Bauxite mining on Rennell Island began on the west side of the island in about 2011. Rennell Island is part of the Solomon Islands in the Pacific Ocean. Bintang Delapan Group is one of the major operators of the mine, subcontracted by Asia Pacific Investment Development.

The mine has had multiple spills, causing environmental damage, and local residents say they have not benefited from the mine in proportion to the damage it has caused. The government acknowledged that the mine was poorly regulated. The mining lease was cancelled in October 2020, although the mining company has contested this cancellation in court.

== Background ==
Bauxite is one of the main ingredients used to manufacture aluminium.

== Location ==
Rennell Island, a UNESCO World Heritage Site, and neighbouring Bellona Island have a combined population of around 3,000 people.

A 2011 to 2021 uptick in bauxite mining in the area occurred around the same time as logging activities.

== History ==
The mining company paid the government of the Solomon Islands US$17.8m in 2020 and US$16.4m in 2019.
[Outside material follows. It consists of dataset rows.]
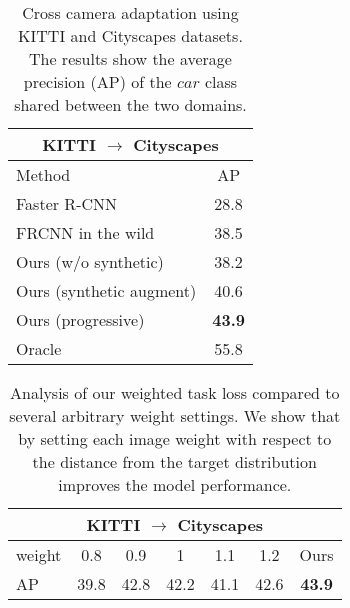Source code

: \documentclass[10pt,twocolumn,letterpaper]{article}
\begin{document}
\begingroup
\renewcommand{\arraystretch}{1}
\begin{table}
\begin{center}
\caption{
Cross camera adaptation using KITTI and Cityscapes datasets.
The results show the average precision (AP) of the $car$ class shared between the two domains.
}
\vspace{3mm}
\label{tab:K_C}
\begin{tabular}{lc}
				\toprule
                \multicolumn{2}{c}{KITTI $\rightarrow$ Cityscapes} \\
				\midrule
                Method  & AP \\
                \midrule
                Faster R-CNN &  28.8\\
                \midrule
                FRCNN in the wild \cite{chen2018domain} & 38.5\\
                Ours (w/o synthetic)        & 38.2 \\
                Ours (synthetic augment) & 40.6\\
                Ours (progressive) & \textbf{43.9}  \\
			   \midrule
			   Oracle & 55.8 \\
			   \bottomrule
\end{tabular}
\vspace{-3mm}
\end{center}
\end{table}
\endgroup

\begingroup
\renewcommand{\arraystretch}{0.75}
\begin{table}
\begin{center}
\caption{
Analysis of our weighted task loss compared to several arbitrary weight settings.
We show that by setting each image weight with respect to the distance from the target distribution improves the model performance.
}
\vspace{3mm}
\label{tab:weight}
\begin{tabular}{lcccccc}
				\toprule
                \multicolumn{7}{c}{KITTI $\rightarrow$ Cityscapes} \\
				\midrule
				weight & 0.8& 0.9& 1& 1.1& 1.2 & Ours\\
			   \midrule
			   AP & 39.8& 42.8& 42.2& 41.1& 42.6& \textbf{43.9}\\
			   \bottomrule
\end{tabular}
\vspace{-7mm}
\end{center}
\end{table}
\endgroup
\end{document}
Authorities estimate that about 50% of the bauxite deposit was exported between 2014 and 2021. In 2021, the Solomon Islands government reported that Bintang Delapan had failed to pay taxes and royalties on one third of the bauxite shipments they had exported since 2015, leaving the company owing around AU $16 million of unpaid taxes.

== Impact ==
Although the local economy flourished during the peak of the mining boom, the government concedes that the mining leases were poorly regulated, and the Solomon Islands have not benefited from the mining activity. Residents have said that the fabric of their community was damaged by the influx of foreign workers and that their water and soils are polluted.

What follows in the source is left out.